La situación comienza a ser insostenible, y los índices de criminalidad en Palma y zonas turísticas son inasumibles. La inmigración ordenada es una necesidad porque, por desgracia, en la parte del mundo que habitamos la natalidad ha caído estrepitosamente y no hay viso alguno de que se recupere, y nuestro sistema, denominado ampulosamente “estado del bienestar”, precisa de una tasa de reposición sin la cual quiebra.
Pero, aunque resulta una obviedad, hay que insistir en que admitir que necesitamos de mano de obra extranjera -que, a menudo, supone la agrupación de sus familias-, ello no debe relajar, sino justamente incrementar, la vigilancia sobre aquellos que, confundidos entre la masa de personas que viene a nuestro país a buscar un mejor porvenir, no hacen otra cosa que aprovecharse del ultragarantismo de nuestro sistema punitivo -administrativo o penal- para cometer toda suerte de ilícitos, muchos de ellos extremadamente violentos.
El título de este artículo no es un manifiesto antiargelinos, sino que está extraído de las páginas de sucesos de nuestros diarios. No hay semana en que dicha sección no recoja la citada expresión para referirse a los autores -casi siempre, multirreincidentes- de toda clase de delitos en nuestra isla. Como ellos, delincuentes importados de diversas nacionalidades, entre las que hasta se puede trazar un esquema de cierta ‘especialización’.

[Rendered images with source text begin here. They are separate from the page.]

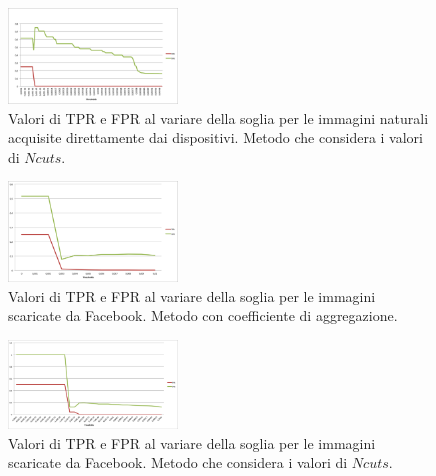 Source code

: \begin{figure}[h]
\begin{center}
\includegraphics[width=0.4\textwidth]{images/soglia_imgnat_NC.png}
\end{center}
  \caption{Valori di TPR e FPR al variare della soglia per le immagini naturali acquisite direttamente dai dispositivi. Metodo che considera i valori di $Ncuts$.}
\label{fig:soglia AC}
\end{figure}

\begin{figure}[h]
\begin{center}
\includegraphics[width=0.4\textwidth]{images/soglia_imgnat_fb_AC.png}
\end{center}
  \caption{Valori di TPR e FPR al variare della soglia per le immagini scaricate da Facebook. Metodo con coefficiente di aggregazione.}
\label{fig:soglia AC}
\end{figure}

\begin{figure}[h]
\begin{center}
\includegraphics[width=0.4\textwidth]{images/soglia_imgnat_fb_NC.png}
\end{center}
  \caption{Valori di TPR e FPR al variare della soglia per le immagini scaricate da Facebook. Metodo che considera i valori di $Ncuts$.}
\label{fig:soglia AC}
\end{figure}

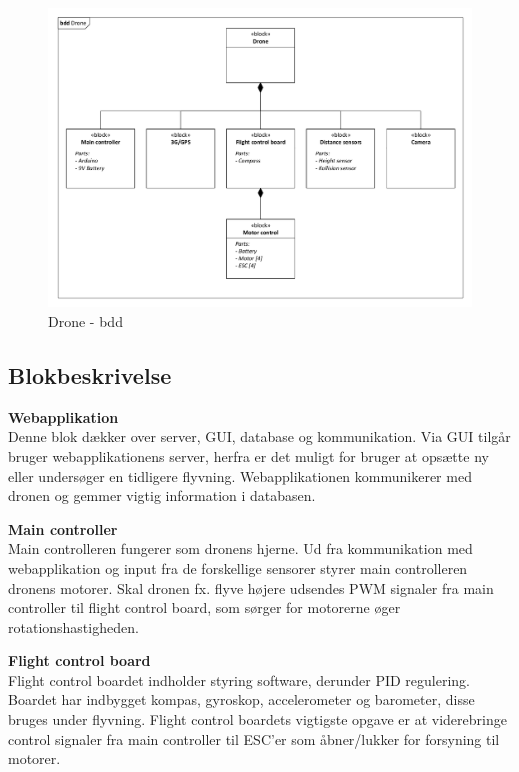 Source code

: \begin{figure}[H]
\centering
\includegraphics[width=1\textwidth]{Billeder/BDD/bdd_drone.pdf}
\caption{Drone - bdd}
\label{fig:bdd_drone}
\end{figure}

\newpage

\subsection{Blokbeskrivelse}

\textbf{Webapplikation}\\
Denne blok dækker over server, GUI, database og kommunikation. Via GUI tilgår bruger webapplikationens server, herfra er det muligt for bruger at opsætte ny eller undersøger en tidligere flyvning. Webapplikationen kommunikerer med dronen og gemmer vigtig information i databasen.

\textbf{Main controller}\\
Main controlleren fungerer som dronens hjerne. Ud fra kommunikation med webapplikation og input fra de forskellige sensorer styrer main controlleren dronens motorer. Skal dronen fx. flyve højere udsendes PWM signaler fra main controller til flight control board, som sørger for motorerne øger rotationshastigheden. 

\textbf{Flight control board}\\
Flight control boardet indholder styring software, derunder PID regulering. Boardet har indbygget kompas, gyroskop, accelerometer og barometer, disse bruges under flyvning. Flight control boardets vigtigste opgave er at viderebringe control signaler fra main controller til ESC'er som åbner/lukker for forsyning til motorer.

Naturalmente, tenemos muchos delincuentes patrios, demasiados, con lo que hay que convenir que, con ellos, ya teníamos suficiente. Incluso sería moralmente aceptable una incidencia de la delincuencia entre la población inmigrada similar a la que ya teníamos. Tampoco podemos exigir mucho más, aunque lo ideal sería que quienes vienen aquí lo hagan cumpliendo nuestras leyes y asumiendo nuestros valores, algo imposible cuando no hay la más mínima voluntad por parte de algunos de estos colectivos de mimetizarse entre nosotros, sino más bien todo lo contrario, pues buscan trasladar aquí esquemas morales, religiosos y sociales de su entorno, incompatibles con la civilización occidental.
Lo que resulta disparatado y solivianta a los ciudadanos es que los políticos miren para otro lado cuando se les ponen ante sus ojos los datos que evidencian que la tasa de criminalidad entre determinadas nacionalidades cuadruplica la de los españoles. Las prisiones están repletas de esta amalgama ‘multicultural’, pero desde la mayor parte de las opciones políticas, o bien se niega el problema, o bien se tiene pánico a ser tildados de ultraderechistas.
El PP comienza a dar un tímido giro a este respecto, acuciado por el crecimiento de otras opciones a su derecha como Vox o, en Cataluña, Aliança Catalana. Lo que necesitamos, no son declaraciones para quedar bien, sino una planificación con medidas severas y tajantes, pero realistas.
Hay que conseguir que, en unos pocos años, no sea necesario especificar la nacionalidad de los delincuentes en las páginas de sucesos.